Duncan F. Sibley, Raymond C. Murray

ABSTRACT

A discontinuous layer of lithified carbonate sand underlies a small portion of the Lac, a large lagoon on the southeastern coast of Bonaire. The layer lies thirty-five centimeters below the sediment surface, varies from five to twenty centimeters in thickness and is restricted to an area beneath a broad intertidal and subtidal flat. Beachrock crops out in the high intertidal zone.

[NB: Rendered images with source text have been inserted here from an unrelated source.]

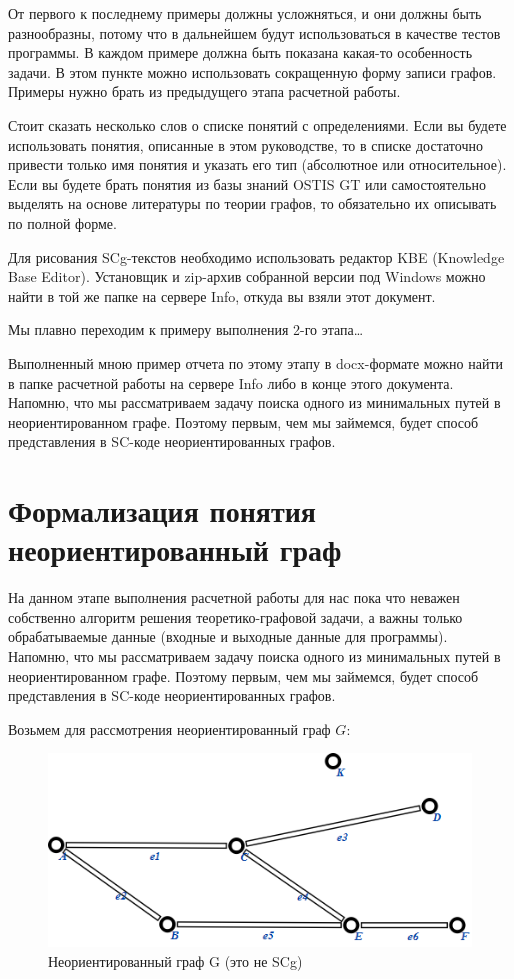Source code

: От первого к последнему примеры должны усложняться, и они должны быть
разнообразны, потому что в дальнейшем будут использоваться в качестве
тестов программы. В каждом примере должна быть показана какая-то
особенность задачи. В этом пункте можно использовать сокращенную форму
записи графов. Примеры нужно брать из предыдущего этапа расчетной
работы.

Стоит сказать несколько слов о списке понятий с определениями. Если вы
будете использовать понятия, описанные в этом руководстве, то в списке
достаточно привести только имя понятия и указать его тип (абсолютное
или относительное). Если вы будете брать понятия из базы знаний OSTIS
GT или самостоятельно выделять на основе литературы по теории графов,
то обязательно их описывать по полной форме.

Для рисования SCg-текстов необходимо использовать редактор KBE
(Knowledge Base Editor). Установщик и zip-архив собранной версии под
Windows можно найти в той же папке на сервере Info, откуда вы взяли
этот документ.

Мы плавно переходим к примеру выполнения 2-го этапа…

Выполненный мною пример отчета по этому этапу в docx-формате можно
найти в папке расчетной работы на сервере Info либо в конце этого
документа.  Напомню, что мы рассматриваем задачу поиска одного из
минимальных путей в неориентированном графе. Поэтому первым, чем мы
займемся, будет способ представления в SC-коде неориентированных
графов.


\section{Формализация понятия неориентированный граф}

На данном этапе выполнения расчетной работы для нас пока что неважен
собственно алгоритм решения теоретико-графовой задачи, а важны только
обрабатываемые данные (входные и выходные данные для
программы). Напомню, что мы рассматриваем задачу поиска одного из
минимальных путей в неориентированном графе. Поэтому первым, чем мы
займемся, будет способ представления в SC-коде неориентированных
графов.  

Возьмем для рассмотрения неориентированный граф $G$:

\begin{figure}[h]
  \centering
  \includegraphics[scale=0.7]{images/2/Undirected_graph_not_scg}
  \caption{Неориентированный граф G (это не SCg)}
  \label{fig:Undirected_graph_not_scg}
\end{figure}

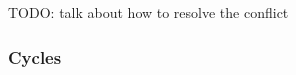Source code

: TODO: talk about how to resolve the conflict








\subsubsection{Cycles}%
\label{sub:Multi-User Cycles}

\figureCycle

The lithified layer consists of grainstone cemented by acicular aragonite. Numerous lines of evidence indicate the cementation occurred in the marine environment. The lithified layer is at present continuously saturated with normal sea water. Evidence for earlier dissolution or erosion is lacking. The submarine cemented rocks lack the gray algal coating which is characteristic of beachrock and subaerially exposed coral rubble. Carbon 14 dating of the rock indicates cementation less than 900 years B.P. Study of the constituent particles of the lithified layer and the sediment above and below indicates continuous marine sedimentation.

Four distinct types of micrite are present in the beachrock and submarine cemented layer: 1) structureless aragonite which fills or partially fills intraparticle pore space, 2) aragonite with a pellet-like fabric which fills or partially fills interparticle pore space, 3) aragonite coatings on single skeletal fragments with a gradational boundary between the fragment and coating and 4) high- and low-magnesium calcite which coats single and multiple skeletal fragments with, a sharp contact between the grain and micrite. This latter type is the most common form of micrite and might easily be misinterpreted as a cement. However, it can be shown that it results from micritization of encrusting coralline algae. The coralline algal encrustation was high-magnesium calcite. Electron microprob and X-ray diffraction analysis of these coatings demonstrated that as micritization proceeds and the microstructure of the algal coating is destroyed the mineralogy changes from high- to low-magnesium calcite.